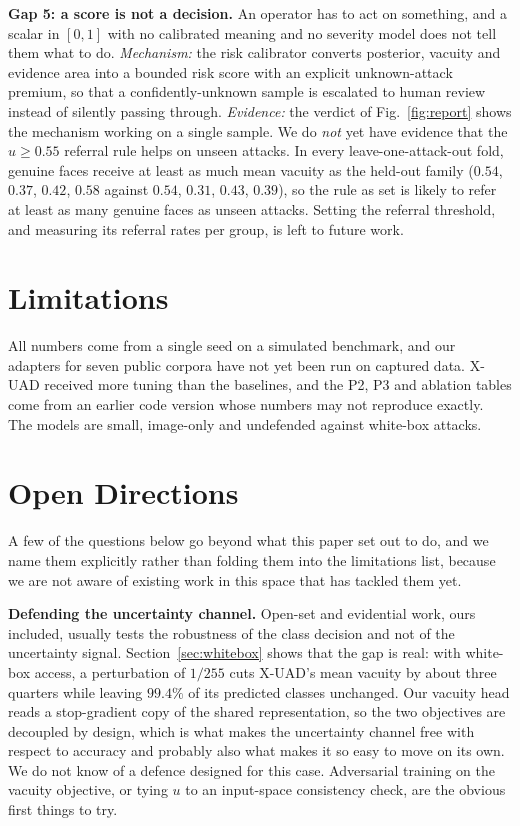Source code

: \documentclass[conference]{IEEEtran}
\begin{document}
\textbf{Gap 5: a score is not a decision.} An operator has to act on something, and a
scalar in $[0,1]$ with no calibrated meaning and no severity model does not tell them
what to do. \emph{Mechanism:} the risk calibrator converts posterior, vacuity and
evidence area into a bounded risk score with an explicit unknown-attack premium, so
that a confidently-unknown sample is escalated to human review instead of silently
passing through. \emph{Evidence:} the verdict of Fig.~\ref{fig:report} shows the
mechanism working on a single sample. We do \emph{not} yet have evidence that the
$u\ge0.55$ referral rule helps on unseen attacks. In every leave-one-attack-out
fold, genuine faces receive at least as much mean vacuity as the held-out family
($0.54$, $0.37$, $0.42$, $0.58$ against $0.54$, $0.31$, $0.43$, $0.39$), so the rule
as set is likely to refer at least as many genuine faces as unseen attacks. Setting
the referral threshold, and measuring its referral rates per group, is left to
future work.

\section{Limitations}\label{sec:limits}

All numbers come from a single seed on a simulated benchmark, and our adapters for
seven public corpora have not yet been run on captured data. X-UAD received more
tuning than the baselines, and the P2, P3 and ablation tables come from an earlier
code version whose numbers may not reproduce exactly. The models are small,
image-only and undefended against white-box attacks.

\section{Open Directions}\label{sec:open}
A few of the questions below go beyond what this paper set out to do, and we name
them explicitly rather than folding them into the limitations list, because we are
not aware of existing work in this space that has tackled them yet.

\textbf{Defending the uncertainty channel.} Open-set and evidential work, ours
included, usually tests the robustness of the class decision and not of the
uncertainty signal. Section~\ref{sec:whitebox} shows that the gap is real: with
white-box access, a perturbation of $1/255$ cuts X-UAD's mean vacuity by about
three quarters while leaving $99.4\%$ of its predicted classes unchanged. Our vacuity head reads a
stop-gradient copy of the shared representation, so the two objectives are
decoupled by design, which is what makes the uncertainty channel free with respect
to accuracy and probably also what makes it so easy to move on its own. We do not
know of a defence designed for this case. Adversarial training on the vacuity
objective, or tying $u$ to an input-space consistency check, are the obvious first
things to try.
\end{document}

Problem description: Across the listing above, find each line that holds the word "genuine". Give only how many there are.

Output for this exercise: 2